:: Extracted information ::

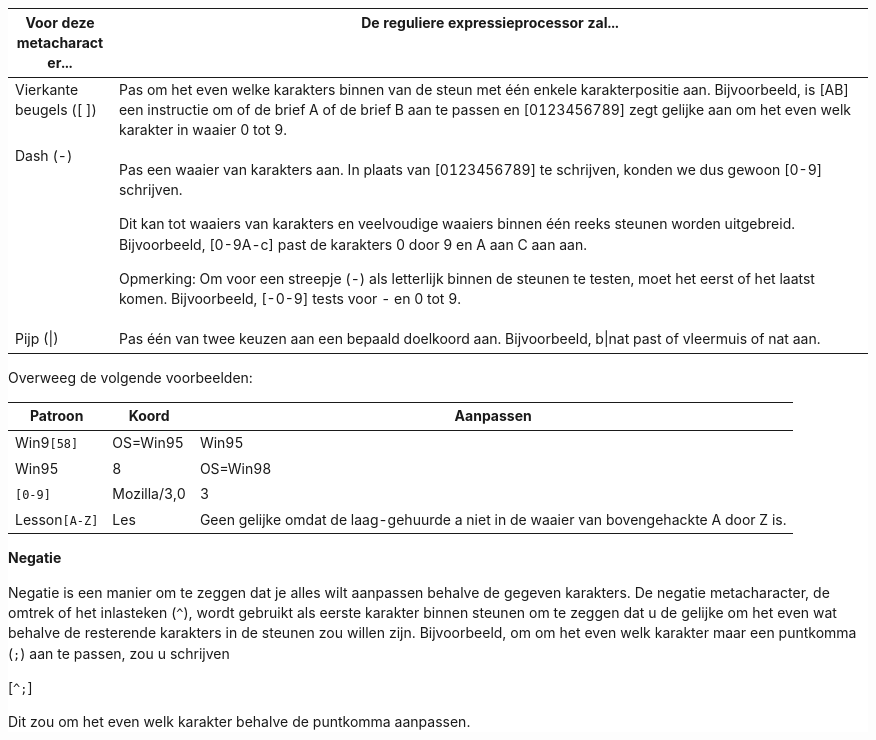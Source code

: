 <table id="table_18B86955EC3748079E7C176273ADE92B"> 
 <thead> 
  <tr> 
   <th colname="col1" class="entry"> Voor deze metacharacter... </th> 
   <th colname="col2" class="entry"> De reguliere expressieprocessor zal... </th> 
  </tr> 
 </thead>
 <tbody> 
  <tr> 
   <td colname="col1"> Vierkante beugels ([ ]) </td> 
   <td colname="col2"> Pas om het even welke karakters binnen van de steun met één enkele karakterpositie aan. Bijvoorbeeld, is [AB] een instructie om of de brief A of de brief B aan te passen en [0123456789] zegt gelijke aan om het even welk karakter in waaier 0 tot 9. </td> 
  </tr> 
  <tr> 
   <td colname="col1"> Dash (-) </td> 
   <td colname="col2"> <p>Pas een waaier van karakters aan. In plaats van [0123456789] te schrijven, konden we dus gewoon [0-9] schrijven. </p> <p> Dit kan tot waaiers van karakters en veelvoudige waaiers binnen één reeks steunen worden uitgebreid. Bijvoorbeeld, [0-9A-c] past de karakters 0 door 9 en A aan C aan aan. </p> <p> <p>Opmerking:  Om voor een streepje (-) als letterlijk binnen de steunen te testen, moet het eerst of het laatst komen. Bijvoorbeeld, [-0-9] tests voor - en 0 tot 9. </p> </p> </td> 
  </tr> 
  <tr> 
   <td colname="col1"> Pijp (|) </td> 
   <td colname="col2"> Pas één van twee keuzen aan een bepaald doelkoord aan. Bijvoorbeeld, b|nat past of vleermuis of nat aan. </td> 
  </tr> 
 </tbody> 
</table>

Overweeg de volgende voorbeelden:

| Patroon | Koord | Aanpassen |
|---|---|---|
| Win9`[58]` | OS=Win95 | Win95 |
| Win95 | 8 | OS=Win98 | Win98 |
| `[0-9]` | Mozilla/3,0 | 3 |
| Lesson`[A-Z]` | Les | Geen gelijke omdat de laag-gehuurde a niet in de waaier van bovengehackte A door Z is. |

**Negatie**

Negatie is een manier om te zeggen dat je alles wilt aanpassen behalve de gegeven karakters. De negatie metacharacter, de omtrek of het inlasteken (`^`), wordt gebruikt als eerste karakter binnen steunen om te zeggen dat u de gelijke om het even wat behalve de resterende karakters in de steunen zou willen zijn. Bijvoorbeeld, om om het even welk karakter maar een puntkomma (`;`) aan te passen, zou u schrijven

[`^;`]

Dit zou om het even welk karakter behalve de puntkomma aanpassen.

:::
:: Extracted information ::

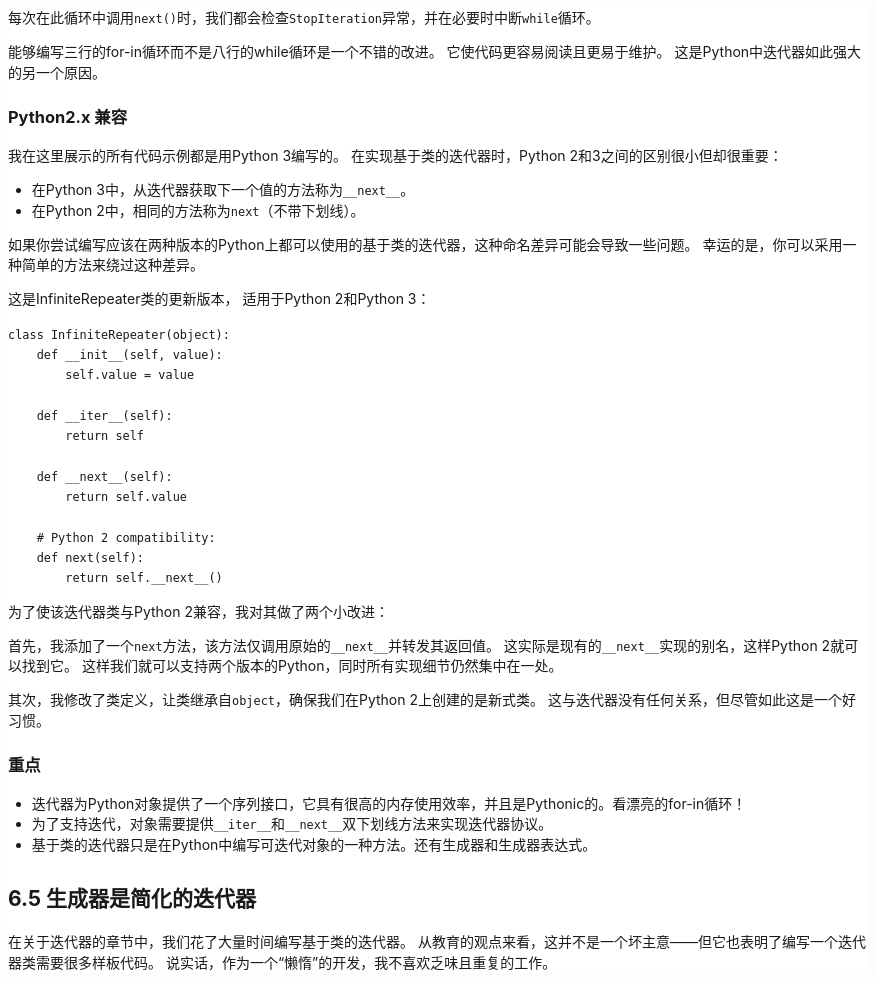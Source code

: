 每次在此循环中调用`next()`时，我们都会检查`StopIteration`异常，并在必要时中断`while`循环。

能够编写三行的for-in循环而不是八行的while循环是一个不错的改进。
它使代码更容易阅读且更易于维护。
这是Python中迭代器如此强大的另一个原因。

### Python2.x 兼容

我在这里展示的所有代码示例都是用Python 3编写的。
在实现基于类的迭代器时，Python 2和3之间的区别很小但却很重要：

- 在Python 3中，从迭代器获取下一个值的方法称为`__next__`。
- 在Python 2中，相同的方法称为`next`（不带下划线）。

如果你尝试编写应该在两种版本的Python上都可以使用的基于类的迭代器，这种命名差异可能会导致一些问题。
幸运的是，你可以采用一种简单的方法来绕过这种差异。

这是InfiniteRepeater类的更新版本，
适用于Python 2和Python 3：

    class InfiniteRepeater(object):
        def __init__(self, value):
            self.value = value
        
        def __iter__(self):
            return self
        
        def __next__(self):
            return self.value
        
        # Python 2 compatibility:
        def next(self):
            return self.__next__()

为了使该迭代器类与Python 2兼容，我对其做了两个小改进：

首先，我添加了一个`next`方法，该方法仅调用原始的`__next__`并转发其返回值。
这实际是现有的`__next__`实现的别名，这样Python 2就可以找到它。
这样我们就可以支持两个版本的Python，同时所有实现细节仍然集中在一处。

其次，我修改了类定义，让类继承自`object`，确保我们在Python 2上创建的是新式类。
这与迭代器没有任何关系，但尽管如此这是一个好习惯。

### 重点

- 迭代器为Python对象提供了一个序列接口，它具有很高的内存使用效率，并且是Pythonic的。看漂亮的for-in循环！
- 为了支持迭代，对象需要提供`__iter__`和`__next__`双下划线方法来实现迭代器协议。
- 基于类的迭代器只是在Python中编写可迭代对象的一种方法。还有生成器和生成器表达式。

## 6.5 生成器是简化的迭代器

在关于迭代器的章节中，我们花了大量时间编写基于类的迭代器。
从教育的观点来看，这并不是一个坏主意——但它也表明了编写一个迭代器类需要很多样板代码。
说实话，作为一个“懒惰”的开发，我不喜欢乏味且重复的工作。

:::

Please copy, exactly as written, every line in the listing above from the line with "Mozilla/3,0 | 3 |" up to and including the line with "Dit zou om het".

| `[0-9]` | Mozilla/3,0 | 3 |
| Lesson`[A-Z]` | Les | Geen gelijke omdat de laag-gehuurde a niet in de waaier van bovengehackte A door Z is. |

**Negatie**

Negatie is een manier om te zeggen dat je alles wilt aanpassen behalve de gegeven karakters. De negatie metacharacter, de omtrek of het inlasteken (`^`), wordt gebruikt als eerste karakter binnen steunen om te zeggen dat u de gelijke om het even wat behalve de resterende karakters in de steunen zou willen zijn. Bijvoorbeeld, om om het even welk karakter maar een puntkomma (`;`) aan te passen, zou u schrijven

[`^;`]

Dit zou om het even welk karakter behalve de puntkomma aanpassen.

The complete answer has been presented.